Bandini, there are two shortcomings with the comment system. One, sometimes the CAPTCHA is not properly applied and your message is rejected. The second "shortcoming" is that comments do not instantly show up anymore. I suspect that is a design decision to ward off spammers. I recommend that you keep on commenting, but just develop the new reflex that I have had to develop. That is, do a CTRL-A, CTRL-C (select all, copy) and paste it into a notepad application. I have found that all my posts that got past the captcha eventually were posted.


August 8, 2011
In response to: Paul Rako now edits Design Ideas
Paul Rako commented:

@commenting wasts.

I too thought my comments were not getting posted, but what happened is that we started putting the latest comments at the top, right under the post, not the right above the comment box. If you get the page that says “Your comments has been received” I have never had it not get posted. The only comments that I delete are spam comments for mail enhancement and such and any comments that are abusive or flame-war material, and you sound like a reasonable person, so I don’t think that is the problem. This comment of yours sure posted..

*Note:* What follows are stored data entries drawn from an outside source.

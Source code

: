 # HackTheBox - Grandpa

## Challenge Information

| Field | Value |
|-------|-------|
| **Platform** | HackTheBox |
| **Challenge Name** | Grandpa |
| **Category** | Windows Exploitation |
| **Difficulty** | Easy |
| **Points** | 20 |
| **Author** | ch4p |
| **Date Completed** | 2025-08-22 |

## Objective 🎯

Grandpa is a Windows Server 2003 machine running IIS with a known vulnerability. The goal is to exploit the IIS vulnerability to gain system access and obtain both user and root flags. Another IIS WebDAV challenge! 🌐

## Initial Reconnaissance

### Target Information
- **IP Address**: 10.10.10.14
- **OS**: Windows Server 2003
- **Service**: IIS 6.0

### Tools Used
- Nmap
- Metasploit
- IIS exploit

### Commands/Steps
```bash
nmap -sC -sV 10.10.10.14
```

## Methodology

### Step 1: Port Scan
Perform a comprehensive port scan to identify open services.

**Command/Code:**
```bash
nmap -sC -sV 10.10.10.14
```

Also, even when you get the page that says your comment has been added, for now, we have to run a chron job so that your comment won’t appear for 10 or even 20 minutes..

The other thing I have had make my comments not show ups is that I use noScript to blog JavaScript. Every blog I know of, Wordpress, Movable Type, NSTien, Joombla, you name it, needs JavaScript to work. So if you have JavaScript turned off you will just get a blank page instead of one that says “Your comment has been received.”.

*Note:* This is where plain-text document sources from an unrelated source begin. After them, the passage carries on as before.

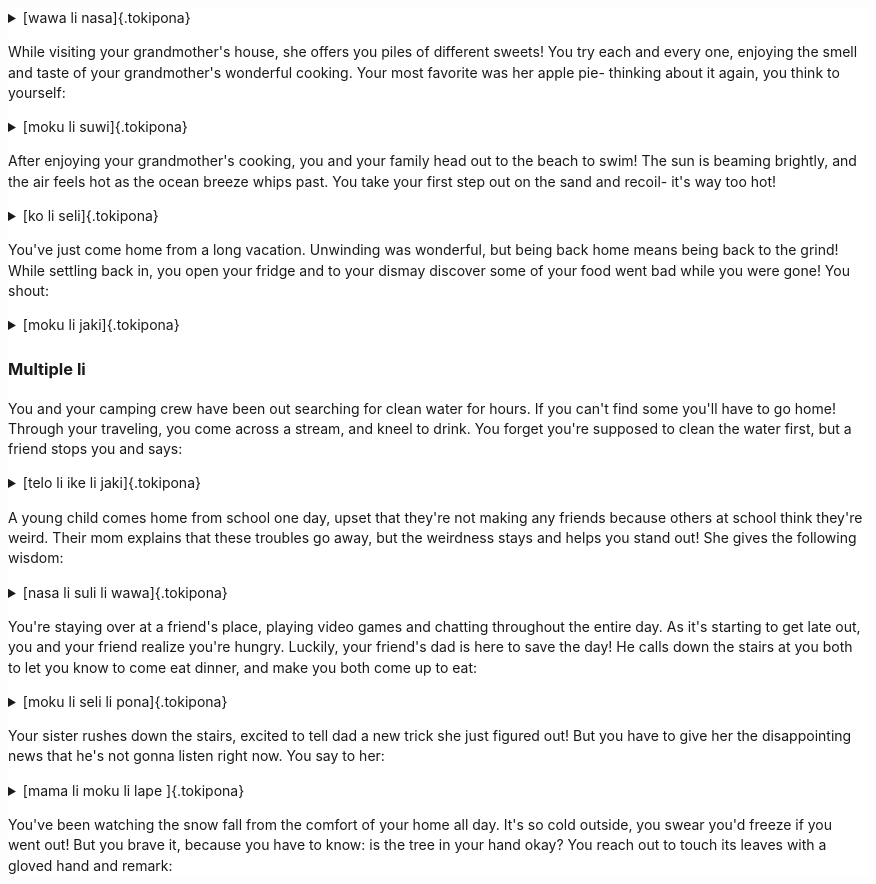 <details><summary> [wawa li nasa]{.tokipona} </summary></details>

While visiting your grandmother's house, she offers you piles of different
sweets! You try each and every one, enjoying the smell and taste of your
grandmother's wonderful cooking. Your most favorite was her apple pie- thinking
about it again, you think to yourself:

<details><summary> [moku li suwi]{.tokipona} </summary></details>

After enjoying your grandmother's cooking, you and your family head out to the
beach to swim! The sun is beaming brightly, and the air feels hot as the ocean
breeze whips past. You take your first step out on the sand and recoil- it's way
too hot!

<details><summary> [ko li seli]{.tokipona} </summary></details>

You've just come home from a long vacation. Unwinding was wonderful, but being
back home means being back to the grind! While settling back in, you open your
fridge and to your dismay discover some of your food went bad while you were
gone! You shout:

<details><summary> [moku li jaki]{.tokipona} </summary></details>

### Multiple li



You and your camping crew have been out searching for clean water for hours. If
you can't find some you'll have to go home! Through your traveling, you come
across a stream, and kneel to drink. You forget you're supposed to clean the
water first, but a friend stops you and says:

<details><summary> [telo li ike li jaki]{.tokipona} </summary></details>

A young child comes home from school one day, upset that they're not making any
friends because others at school think they're weird. Their mom explains that
these troubles go away, but the weirdness stays and helps you stand out! She
gives the following wisdom:

<details><summary> [nasa li suli li wawa]{.tokipona} </summary></details>

You're staying over at a friend's place, playing video games and chatting
throughout the entire day. As it's starting to get late out, you and your friend
realize you're hungry. Luckily, your friend's dad is here to save the day! He
calls down the stairs at you both to let you know to come eat dinner, and make
you both come up to eat:

<details><summary> [moku li seli li pona]{.tokipona} </summary></details>

Your sister rushes down the stairs, excited to tell dad a new trick she just
figured out! But you have to give her the disappointing news that he's not gonna
listen right now. You say to her:

<details><summary> [mama li moku li lape ]{.tokipona} </summary></details>

You've been watching the snow fall from the comfort of your home all day. It's
so cold outside, you swear you'd freeze if you went out! But you brave it,
because you have to know: is the tree in your hand okay? You reach out to touch
its leaves with a gloved hand and remark:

The only other thing that I can see that would limit comments is that you have some insane high setting for security in your browser..

My management is sure talking your comment seriously. Can you tell us any specifics about your browser or anything else that happens?.

Oh, there is one weird thing we do on article comments, not blog comments. For an article, when the comments go past the tenth one or so, it gets cut off and to see them you have to click on any comment to go to the “talk-back” page,and then there is a “Next” link that you can scroll to all the comments. We know this is schwacked, when we got 70 comments on my Bob Pease and Jim Williams obituaries, a lot of people thought their comment was lost, when it really was just on the talk-back comment page. So we are certainly working on changing this, but all web development takes time and this is a big change. Don’t blame us, it was our former owners who sold us to UBM that did this, and we don’t like it either..

And folks, do you have trouble publishing comments?


August 8, 2011
In response to: Paul Rako now edits Design Ideas
Bill Schweber commented:

Paul, best of luck to you, this is a big assignment. I don't think the readers of Design Ideas have any idea of how much work it takes to edit them and get them in shape for publication: "if it looks easy, it's only because you have never done it yourself."
Bill Schweber, Planet Analog/Power Management Desingline/Medical Designline at EETimes (UBM)


August 6, 2011
In response to: Paul Rako now edits Design Ideas
commenting wasts my time again.... commented:

I take the occasional time to "comment" and then see it never published - waste of my time, and I wonder how many others? Bye. Bandini.